In VS2005 I have to do the following to get to the assertion:
- Double click the failure in the "Test results" window.
- Find the row number by reading the text in the stack trace section. Add row number to memory.
- Open the unit testing code file.
- Go to the row found in step 2
- Fix the assertion
- Click on the failure in the "Junit" window.
- Double click on the "AssertionFailed" in the "Failure trace"
- Fix the assertion
I have one project that contains the production code, and one test project next to it as I don't want to mix production code with test code. I've created a test project, added a reference to the production project, and verified that the test project depended on the main project. The test project can access the production classes, so far everything is fine.
But the problem comes when one of the tests fails because of a bug in a production class. When I update the code in the production project, and want to debug the last failed test I click on the "Debug original test". Sure the debugger starts, but the problem is that VS2005 forgot to build the whole solution including the production project. Instead of rebuilding the production project it will only rerun the test. The test will of course fail again, and I will be sitting there wondering if my fix didn't do anything. This has happen to many times, and I've wasted numerous minutes before realising that I must manually build the solution.
Perhaps I'm not using the features correctly, and MS has another view on old test results. Maybe test results should be saved every time a test is run. But for me test results has a very limited lifetime, as soon as I've fixed an error; I don't care about the results prior to the fix.

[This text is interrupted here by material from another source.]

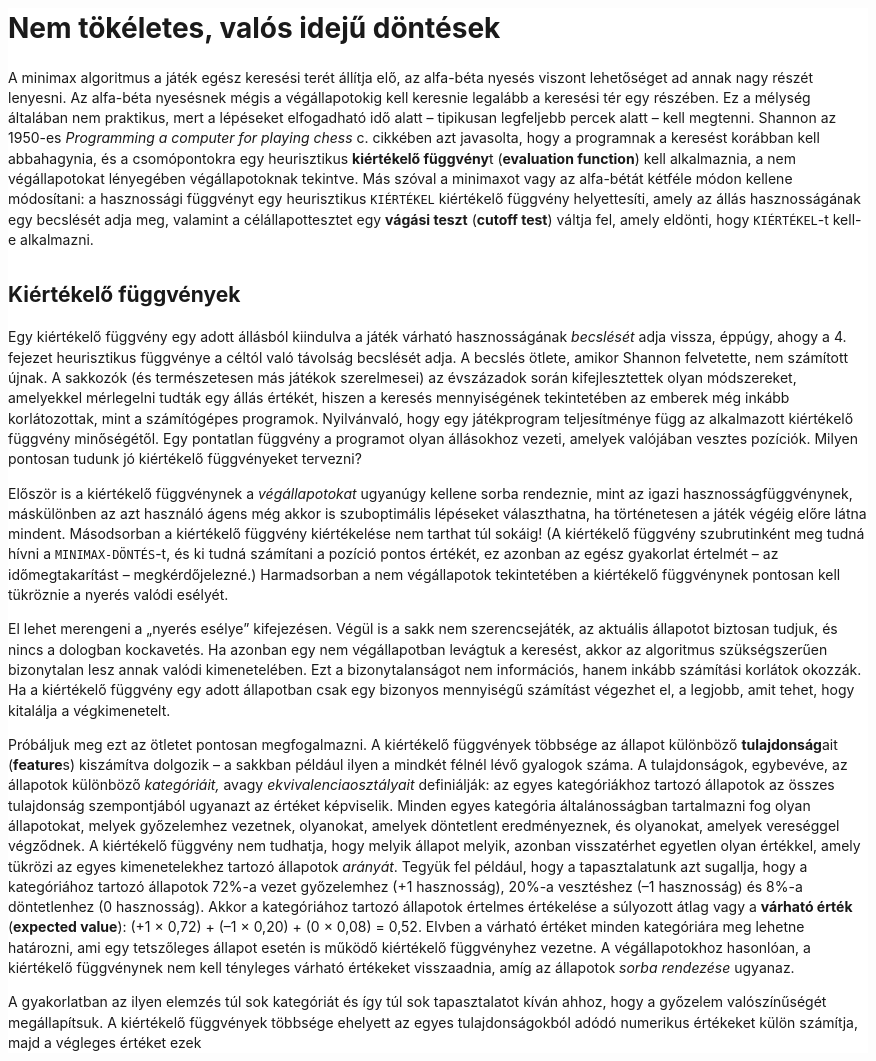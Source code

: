 <html xmlns="http://www.w3.org/1999/xhtml"><head><meta name="generator" content="DocBook XSL Stylesheets V1.76.1"/></head><body><div class="section" title="Nem tökéletes, valós idejű döntések"><div class="titlepage"><div><div><h1 class="title"><a id="id570570"/>Nem tökéletes, valós idejű döntések</h1></div></div></div><p>A minimax algoritmus a játék egész keresési terét állítja elő, az alfa-béta nyesés viszont lehetőséget ad annak nagy részét lenyesni. Az alfa-béta nyesésnek mégis a végállapotokig kell keresnie legalább a keresési tér egy részében. Ez a mélység általában nem praktikus, mert a lépéseket elfogadható idő alatt – tipikusan legfeljebb percek alatt – kell megtenni. Shannon az 1950-es <span class="emphasis"><em>Programming a computer for playing chess</em></span> c. cikkében azt javasolta, hogy a programnak a keresést korábban kell abbahagynia, és a csomópontokra egy heurisztikus <span class="strong"><strong>kiértékelő függvény</strong></span>t (<span class="strong"><strong>evaluation function</strong></span>) kell alkalmaznia, a nem végállapotokat lényegében végállapotoknak tekintve. Más szóval a minimaxot vagy az alfa-bétát kétféle módon kellene módosítani: a hasznossági függvényt egy heurisztikus <code class="code">KIÉRTÉKEL</code> kiértékelő függvény helyettesíti, amely az állás hasznosságának egy becslését adja meg, valamint a célállapottesztet egy <span class="strong"><strong>vágási teszt</strong></span> (<span class="strong"><strong>cutoff test</strong></span>) váltja fel, amely eldönti, hogy <code class="code">KIÉRTÉKEL</code>-t kell-e alkalmazni.</p><div class="section" title="Kiértékelő függvények"><div class="titlepage"><div><div><h2 class="title"><a id="id570606"/>Kiértékelő függvények</h2></div></div></div><p>Egy kiértékelő függvény egy adott állásból kiindulva a játék várható hasznosságának <span class="emphasis"><em>becslését</em></span> adja vissza, éppúgy, ahogy a 4. fejezet heurisztikus függvénye a céltól való távolság becslését adja. A becslés ötlete, amikor Shannon felvetette, nem számított újnak. A sakkozók (és természetesen más játékok szerelmesei) az évszázadok során kifejlesztettek olyan módszereket, amelyekkel mérlegelni tudták egy állás értékét, hiszen a keresés mennyiségének tekintetében az emberek még inkább korlátozottak, mint a számítógépes programok. Nyilvánvaló, hogy egy játékprogram teljesítménye függ az alkalmazott kiértékelő függvény minőségétől. Egy pontatlan függvény a programot olyan állásokhoz vezeti, amelyek valójában vesztes pozíciók. Milyen pontosan tudunk jó kiértékelő függvényeket tervezni?</p><p>Először is a kiértékelő függvénynek a <span class="emphasis"><em>végállapotokat</em></span> ugyanúgy kellene sorba rendeznie, mint az igazi hasznosságfüggvénynek, máskülönben az azt használó ágens még akkor is szuboptimális lépéseket választhatna, ha történetesen a játék végéig előre látna mindent. Másodsorban a kiértékelő függvény kiértékelése nem tarthat túl sokáig! (A kiértékelő függvény szubrutinként meg tudná hívni a <code class="code">MINIMAX-DÖNTÉS</code>-t, és ki tudná számítani a pozíció pontos értékét, ez azonban az egész gyakorlat értelmét – az időmegtakarítást – megkérdőjelezné.) Harmadsorban a nem végállapotok tekintetében a kiértékelő függvénynek pontosan kell tükröznie a nyerés valódi esélyét.</p><p>El lehet merengeni a „nyerés esélye” kifejezésen. Végül is a sakk nem szerencsejáték, az aktuális állapotot biztosan tudjuk, és nincs a dologban kockavetés. Ha azonban egy nem végállapotban levágtuk a keresést, akkor az algoritmus szükségszerűen bizonytalan lesz annak valódi kimenetelében. Ezt a bizonytalanságot nem információs, hanem inkább számítási korlátok okozzák. Ha a kiértékelő függvény egy adott állapotban csak egy bizonyos mennyiségű számítást végezhet el, a legjobb, amit tehet, hogy kitalálja a végkimenetelt. </p><p>Próbáljuk meg ezt az ötletet pontosan megfogalmazni. A kiértékelő függvények többsége az állapot különböző <span class="strong"><strong>tulajdonság</strong></span>ait (<span class="strong"><strong>feature</strong></span>s) kiszámítva dolgozik – a sakkban például ilyen a mindkét félnél lévő gyalogok száma. A tulajdonságok, egybevéve, az állapotok különböző <span class="emphasis"><em>kategóriáit,</em></span> avagy <span class="emphasis"><em>ekvivalenciaosztályait</em></span> definiálják: az egyes kategóriákhoz tartozó állapotok az összes tulajdonság szempontjából ugyanazt az értéket képviselik. Minden egyes kategória általánosságban tartalmazni fog olyan állapotokat, melyek győzelemhez vezetnek, olyanokat, amelyek döntetlent eredményeznek, és olyanokat, amelyek vereséggel végződnek. A kiértékelő függvény nem tudhatja, hogy melyik állapot melyik, azonban visszatérhet egyetlen olyan értékkel, amely tükrözi az egyes kimenetelekhez tartozó állapotok <span class="emphasis"><em>arányát</em></span>. Tegyük fel például, hogy a tapasztalatunk azt sugallja, hogy a kategóriához tartozó állapotok 72%-a vezet győzelemhez (+1 hasznosság), 20%-a vesztéshez (–1 hasznosság) és 8%-a döntetlenhez (0 hasznosság). Akkor a kategóriához tartozó állapotok értelmes értékelése a súlyozott átlag vagy a <span class="strong"><strong>várható érték</strong></span> (<span class="strong"><strong>expected value</strong></span>): (+1 × 0,72) + (–1 × 0,20) + (0 × 0,08) = 0,52. Elvben a várható értéket minden kategóriára meg lehetne határozni, ami egy tetszőleges állapot esetén is működő kiértékelő függvényhez vezetne. A végállapotokhoz hasonlóan, a kiértékelő függvénynek nem kell tényleges várható értékeket visszaadnia, amíg az állapotok <span class="emphasis"><em>sorba rendezése</em></span> ugyanaz.</p><p>A gyakorlatban az ilyen elemzés túl sok kategóriát és így túl sok tapasztalatot kíván ahhoz, hogy a győzelem valószínűségét megállapítsuk. A kiértékelő függvények többsége ehelyett az egyes tulajdonságokból adódó numerikus értékeket külön számítja, majd a végleges értéket ezek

This does not happen in Eclipse, the minute that I've updated the code I can re-run the test by clicking on "Re-run Last Test - Failures first". No rebuild needed, no time spent wondering why a fix doesn't work.
Issue 3 (Minor)
I just saw this when writing this blog. How can an Assert.Fail() fail? The failure text states that the Assert.Fail() itself failed, to me that is not correct. The test failed itself, and should perhaps say "Failed due to an Assert.Fail() call". Unfortunately Eclipse is not much better as it states "AssertionFailedError" for a fail() call, but still that is better than VS2005.
The VS2005 unit testing features are not user friendly, they don't help the user as good as they could. Sometimes a tool with a bad feature implementation is worse than a tool without the feature. Perhaps MS can improve the usability in VS2005, and make it easier for us developer that wants to utilise unit testing. It seems that the above design misstakes must be developed by people who doesn't practice unit testing.